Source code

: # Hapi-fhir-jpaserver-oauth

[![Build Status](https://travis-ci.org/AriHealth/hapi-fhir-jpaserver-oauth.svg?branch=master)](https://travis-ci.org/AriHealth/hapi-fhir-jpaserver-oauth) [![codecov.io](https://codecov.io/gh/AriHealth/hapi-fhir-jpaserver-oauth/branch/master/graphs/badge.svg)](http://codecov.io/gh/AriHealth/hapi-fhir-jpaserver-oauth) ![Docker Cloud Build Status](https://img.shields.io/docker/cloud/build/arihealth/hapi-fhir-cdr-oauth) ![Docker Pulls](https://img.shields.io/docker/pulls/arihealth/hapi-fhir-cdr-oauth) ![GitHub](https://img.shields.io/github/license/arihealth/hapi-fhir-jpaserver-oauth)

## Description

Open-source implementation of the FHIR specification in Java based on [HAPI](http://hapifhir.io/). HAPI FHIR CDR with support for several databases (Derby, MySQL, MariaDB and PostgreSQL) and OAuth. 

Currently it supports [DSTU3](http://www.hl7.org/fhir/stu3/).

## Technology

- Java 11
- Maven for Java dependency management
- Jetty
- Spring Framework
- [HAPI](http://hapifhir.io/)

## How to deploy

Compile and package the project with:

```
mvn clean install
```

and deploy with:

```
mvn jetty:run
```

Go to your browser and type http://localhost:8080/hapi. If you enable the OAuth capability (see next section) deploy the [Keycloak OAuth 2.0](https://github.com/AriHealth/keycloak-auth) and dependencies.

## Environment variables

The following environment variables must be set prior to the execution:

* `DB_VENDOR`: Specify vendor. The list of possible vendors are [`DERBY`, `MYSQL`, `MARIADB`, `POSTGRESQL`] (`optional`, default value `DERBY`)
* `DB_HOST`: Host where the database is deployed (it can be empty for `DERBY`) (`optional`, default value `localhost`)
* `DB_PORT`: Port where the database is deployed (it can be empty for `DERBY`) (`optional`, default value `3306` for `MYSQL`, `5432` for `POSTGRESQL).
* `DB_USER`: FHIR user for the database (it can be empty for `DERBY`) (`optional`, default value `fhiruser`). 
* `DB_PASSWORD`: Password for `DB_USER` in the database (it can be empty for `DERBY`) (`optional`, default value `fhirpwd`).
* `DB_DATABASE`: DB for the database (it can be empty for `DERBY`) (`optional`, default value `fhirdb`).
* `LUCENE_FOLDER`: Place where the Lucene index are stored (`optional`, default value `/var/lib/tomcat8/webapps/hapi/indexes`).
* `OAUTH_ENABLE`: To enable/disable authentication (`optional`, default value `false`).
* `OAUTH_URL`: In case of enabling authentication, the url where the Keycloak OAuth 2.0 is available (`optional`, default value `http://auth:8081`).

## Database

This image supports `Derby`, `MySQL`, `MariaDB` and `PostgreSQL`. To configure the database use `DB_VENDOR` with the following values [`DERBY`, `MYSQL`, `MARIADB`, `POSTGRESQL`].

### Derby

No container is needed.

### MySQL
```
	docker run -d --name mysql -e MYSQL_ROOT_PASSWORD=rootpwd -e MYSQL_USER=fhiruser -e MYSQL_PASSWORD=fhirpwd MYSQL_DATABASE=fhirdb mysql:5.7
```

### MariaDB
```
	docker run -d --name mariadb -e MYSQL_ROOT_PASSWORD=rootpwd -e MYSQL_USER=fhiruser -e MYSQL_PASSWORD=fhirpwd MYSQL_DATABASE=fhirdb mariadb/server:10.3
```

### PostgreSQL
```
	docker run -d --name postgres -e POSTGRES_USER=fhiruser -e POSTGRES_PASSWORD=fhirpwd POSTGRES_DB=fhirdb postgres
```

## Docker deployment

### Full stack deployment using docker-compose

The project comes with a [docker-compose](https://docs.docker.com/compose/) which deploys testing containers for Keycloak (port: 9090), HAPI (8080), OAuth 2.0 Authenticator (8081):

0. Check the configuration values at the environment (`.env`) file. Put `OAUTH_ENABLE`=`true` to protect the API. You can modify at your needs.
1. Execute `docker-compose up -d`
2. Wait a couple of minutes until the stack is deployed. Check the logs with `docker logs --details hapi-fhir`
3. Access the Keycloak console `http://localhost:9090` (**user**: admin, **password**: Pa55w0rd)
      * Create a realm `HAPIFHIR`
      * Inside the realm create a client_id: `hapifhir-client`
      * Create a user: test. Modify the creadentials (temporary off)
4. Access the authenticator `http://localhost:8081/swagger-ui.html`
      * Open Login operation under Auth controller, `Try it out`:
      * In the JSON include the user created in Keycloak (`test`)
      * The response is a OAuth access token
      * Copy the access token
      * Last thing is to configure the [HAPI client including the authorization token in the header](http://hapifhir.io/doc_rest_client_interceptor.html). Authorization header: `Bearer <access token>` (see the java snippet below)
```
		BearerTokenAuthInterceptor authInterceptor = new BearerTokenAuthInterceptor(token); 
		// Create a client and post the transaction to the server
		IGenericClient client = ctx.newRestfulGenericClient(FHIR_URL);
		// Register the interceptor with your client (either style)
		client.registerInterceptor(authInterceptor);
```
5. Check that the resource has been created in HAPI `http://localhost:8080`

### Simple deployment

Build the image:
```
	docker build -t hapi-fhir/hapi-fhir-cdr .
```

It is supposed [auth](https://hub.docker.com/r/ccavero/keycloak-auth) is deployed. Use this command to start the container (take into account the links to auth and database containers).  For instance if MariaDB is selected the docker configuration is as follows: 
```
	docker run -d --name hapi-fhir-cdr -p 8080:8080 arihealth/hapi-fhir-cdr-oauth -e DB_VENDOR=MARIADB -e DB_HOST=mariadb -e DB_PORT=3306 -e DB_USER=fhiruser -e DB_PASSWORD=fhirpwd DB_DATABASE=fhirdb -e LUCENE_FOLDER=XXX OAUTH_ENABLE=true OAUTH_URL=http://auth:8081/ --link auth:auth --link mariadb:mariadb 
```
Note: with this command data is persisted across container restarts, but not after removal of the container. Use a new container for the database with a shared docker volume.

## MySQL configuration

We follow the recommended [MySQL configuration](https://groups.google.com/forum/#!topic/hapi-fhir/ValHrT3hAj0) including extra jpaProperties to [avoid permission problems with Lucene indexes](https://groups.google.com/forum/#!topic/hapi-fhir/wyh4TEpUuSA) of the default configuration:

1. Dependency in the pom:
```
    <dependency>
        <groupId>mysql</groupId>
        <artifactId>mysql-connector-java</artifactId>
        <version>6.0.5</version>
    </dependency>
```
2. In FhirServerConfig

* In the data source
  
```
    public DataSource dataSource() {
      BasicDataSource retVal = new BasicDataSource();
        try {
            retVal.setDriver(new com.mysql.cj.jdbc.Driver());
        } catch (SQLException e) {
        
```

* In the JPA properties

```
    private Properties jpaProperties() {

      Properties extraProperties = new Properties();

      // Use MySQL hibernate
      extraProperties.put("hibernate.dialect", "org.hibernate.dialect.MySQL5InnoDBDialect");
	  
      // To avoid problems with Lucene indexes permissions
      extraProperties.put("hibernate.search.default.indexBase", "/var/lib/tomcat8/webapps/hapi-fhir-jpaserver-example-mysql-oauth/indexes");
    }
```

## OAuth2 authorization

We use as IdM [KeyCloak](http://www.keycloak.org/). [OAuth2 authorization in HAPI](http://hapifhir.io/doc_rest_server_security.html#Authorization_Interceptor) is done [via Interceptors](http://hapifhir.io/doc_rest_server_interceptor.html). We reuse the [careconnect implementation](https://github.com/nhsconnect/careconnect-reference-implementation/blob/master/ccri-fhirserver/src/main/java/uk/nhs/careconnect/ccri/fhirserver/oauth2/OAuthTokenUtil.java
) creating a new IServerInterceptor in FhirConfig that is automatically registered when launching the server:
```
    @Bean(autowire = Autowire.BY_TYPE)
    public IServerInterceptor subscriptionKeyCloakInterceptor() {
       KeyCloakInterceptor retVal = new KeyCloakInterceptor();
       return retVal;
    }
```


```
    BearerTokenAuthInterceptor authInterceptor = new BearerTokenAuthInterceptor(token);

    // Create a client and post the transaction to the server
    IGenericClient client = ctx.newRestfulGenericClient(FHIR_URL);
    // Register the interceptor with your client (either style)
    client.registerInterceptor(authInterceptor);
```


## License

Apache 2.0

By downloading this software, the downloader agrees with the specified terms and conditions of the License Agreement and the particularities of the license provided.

::::

## YOUR ASSIGNMENT:
Repeat exactly the lines of the data from the first one through the line with "## Environment variables", both of them included.

## SOLVED EXERCISE:
Source code

: # Hapi-fhir-jpaserver-oauth

[![Build Status](https://travis-ci.org/AriHealth/hapi-fhir-jpaserver-oauth.svg?branch=master)](https://travis-ci.org/AriHealth/hapi-fhir-jpaserver-oauth) [![codecov.io](https://codecov.io/gh/AriHealth/hapi-fhir-jpaserver-oauth/branch/master/graphs/badge.svg)](http://codecov.io/gh/AriHealth/hapi-fhir-jpaserver-oauth) ![Docker Cloud Build Status](https://img.shields.io/docker/cloud/build/arihealth/hapi-fhir-cdr-oauth) ![Docker Pulls](https://img.shields.io/docker/pulls/arihealth/hapi-fhir-cdr-oauth) ![GitHub](https://img.shields.io/github/license/arihealth/hapi-fhir-jpaserver-oauth)

## Description

Open-source implementation of the FHIR specification in Java based on [HAPI](http://hapifhir.io/). HAPI FHIR CDR with support for several databases (Derby, MySQL, MariaDB and PostgreSQL) and OAuth. 

Currently it supports [DSTU3](http://www.hl7.org/fhir/stu3/).

## Technology

- Java 11
- Maven for Java dependency management
- Jetty
- Spring Framework
- [HAPI](http://hapifhir.io/)

## How to deploy

Compile and package the project with:

```
mvn clean install
```

and deploy with:

```
mvn jetty:run
```

Go to your browser and type http://localhost:8080/hapi. If you enable the OAuth capability (see next section) deploy the [Keycloak OAuth 2.0](https://github.com/AriHealth/keycloak-auth) and dependencies.

## Environment variables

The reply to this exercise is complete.